What is natural gas and where does it come from?
Natural gas is a mixture of gaseous hydrocarbons that occur naturally in the earth. Methane is the primary constituent of natural gas. Natural gas can originate from organic material buried in soil or glacial deposits, organic-rich rocks such as the Ohio Shale Formation, or may be trapped in oil and gas reservoirs deep beneath the surface of the earth.
How do I know if I have natural gas in my ground water supply?
Methane is colorless and odorless. Therefore, it is unlikely that you’ll be able to detect the presence of natural gas through your sense of smell.

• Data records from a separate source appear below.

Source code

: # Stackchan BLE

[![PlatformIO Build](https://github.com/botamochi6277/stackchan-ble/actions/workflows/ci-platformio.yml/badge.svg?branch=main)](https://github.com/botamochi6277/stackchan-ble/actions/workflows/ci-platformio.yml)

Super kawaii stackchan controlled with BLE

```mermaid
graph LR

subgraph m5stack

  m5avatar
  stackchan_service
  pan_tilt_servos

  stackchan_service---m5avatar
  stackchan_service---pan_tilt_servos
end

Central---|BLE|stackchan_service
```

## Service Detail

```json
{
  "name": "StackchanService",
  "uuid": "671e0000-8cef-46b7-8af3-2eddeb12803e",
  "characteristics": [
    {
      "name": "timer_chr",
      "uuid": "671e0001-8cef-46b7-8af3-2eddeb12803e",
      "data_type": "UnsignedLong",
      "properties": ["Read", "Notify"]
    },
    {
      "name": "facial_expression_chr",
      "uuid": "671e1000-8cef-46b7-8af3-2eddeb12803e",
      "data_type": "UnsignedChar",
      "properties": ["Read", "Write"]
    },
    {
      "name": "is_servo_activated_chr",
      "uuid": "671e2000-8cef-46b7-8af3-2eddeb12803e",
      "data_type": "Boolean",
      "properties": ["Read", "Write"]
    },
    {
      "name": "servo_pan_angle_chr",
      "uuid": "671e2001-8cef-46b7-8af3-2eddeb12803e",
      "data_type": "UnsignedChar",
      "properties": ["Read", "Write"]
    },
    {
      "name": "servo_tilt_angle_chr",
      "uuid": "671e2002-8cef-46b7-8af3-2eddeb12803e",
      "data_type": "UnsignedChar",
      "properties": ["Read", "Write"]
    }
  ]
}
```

Signs that methane gas may be present in ground water include popping or spurting of water at the tap or gurgling noises at the well casing. Bainbridge Township firefighters and Division of Mineral Resources Management (DMRM) staff are equipped with portable instruments that can detect the presence of natural gas. The DMRM will inform you if detectable concentrations of natural gas are measured during our visit to your home.
Why does DMRM pump my water well during the monitoring process?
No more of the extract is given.